The Flour Sack – Modeling

 Designing and creating the animation.


Kitchen and Dining Room

From the earliest stages of this project, I knew that I wanted to base it in my kitchen and dining room. There were few other rooms in the house that offered the same amount of space or natural light, nor were there any other rooms in the house that immediately sprung to mind when animating a sack of flour.

kitchen_orth
[Orthagraphic Plan]

I measured and drew an orthographic plan of my kitchen, using software like Illustrator and even MS Paint. The plans were imported into Cinema 4D, on planes, and used to begin modeling against for accuracy.

Kitchen - Corner
[Kitchen Model – Cinema 4D]

Later, I added a toon shader in Autodesk Maya. I had decided to go for a more colourful theme, rather than the black and white designs from the concept art stage. I’ve personally found I prefer to model in Cinema 4D before rendering and animating in Autodesk Maya.

Kitchen - Corner Final
[Kitchen Render – Autodesk Maya]

In the early designs, I had intended to animate the entire piece with a monochrome, sketchy background. It was entirely do-able, using Cinema 4D’s UV Mapping software to make my own UV Maps and draw them in Photoshop.
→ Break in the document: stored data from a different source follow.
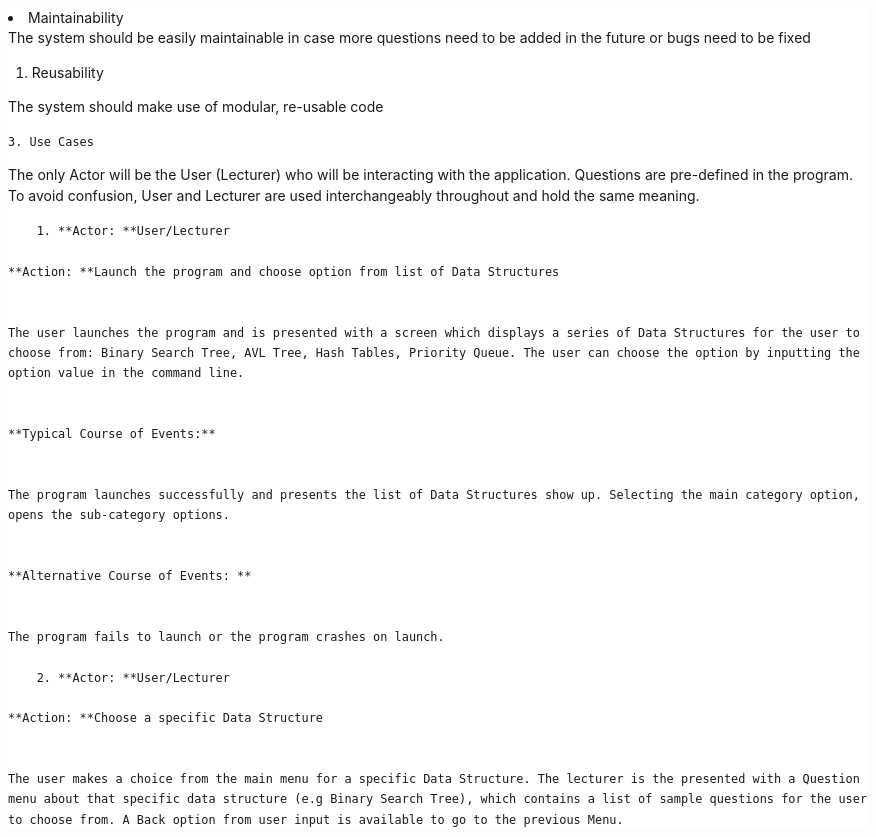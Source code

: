 <li>Maintainability
</li>
</ol>
   </td>
   <td>The system should be easily maintainable in case more questions need to be added in the future or bugs need to be fixed
   </td>
  </tr>
  <tr>
   <td>
<ol>

<li>Reusability
</li>
</ol>
   </td>
   <td>The system should make use of modular, re-usable code
   </td>
  </tr>
</table>




    3. Use Cases

The only Actor will be the User (Lecturer) who will be interacting with the application. Questions are pre-defined in the program. To avoid confusion, User and Lecturer are used interchangeably throughout and hold the same meaning.



        1. **Actor: **User/Lecturer

    **Action: **Launch the program and choose option from list of Data Structures


    The user launches the program and is presented with a screen which displays a series of Data Structures for the user to choose from: Binary Search Tree, AVL Tree, Hash Tables, Priority Queue. The user can choose the option by inputting the option value in the command line.


    **Typical Course of Events:**


    The program launches successfully and presents the list of Data Structures show up. Selecting the main category option, opens the sub-category options.


    **Alternative Course of Events: **


    The program fails to launch or the program crashes on launch.

        2. **Actor: **User/Lecturer

    **Action: **Choose a specific Data Structure


    The user makes a choice from the main menu for a specific Data Structure. The lecturer is the presented with a Question menu about that specific data structure (e.g Binary Search Tree), which contains a list of sample questions for the user to choose from. A Back option from user input is available to go to the previous Menu.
It would have given the piece an entirely different final result I am sure.

Fridge_Texture
[Texture – Fridge Early]

The entire kitchen would have looked something like this…

Kitchen - Early Version
[Kitchen Model and Texture – Cinema 4D]

But after playing around with toon shading and block colouring in Autodesk Maya (render tools as well as the Hypershader), I ended up with this instead. I decided it was much more fitting for my story.

Kitchen - Final Version
[Kitchen Render in Autodesk Maya]

The Eggs

The eggs remained very much like their concept: egg shaped and egg coloured with little black dots for eyes. I modeled them in Cinema 4D and used Autodesk Maya’s Hypershader for colouring and texturing. The eyes were separate, attached parts that I could squash and stretch for expression.

Eggs ConceptEggs Final


The Flour Sack

The Flour Sack itself was a rigged mesh I found on Creative Crash, made by Joe Daniels. There was quite a selection of rigged models I could have used, but his one had the right charm and “plump” look I was going for. It matched up to my drawing pretty well.

Flour Sack ConceptFlour Sack Final

I ran the model through the same toon shader as the scene and got the desired results. I will definitely be using this method in future animations.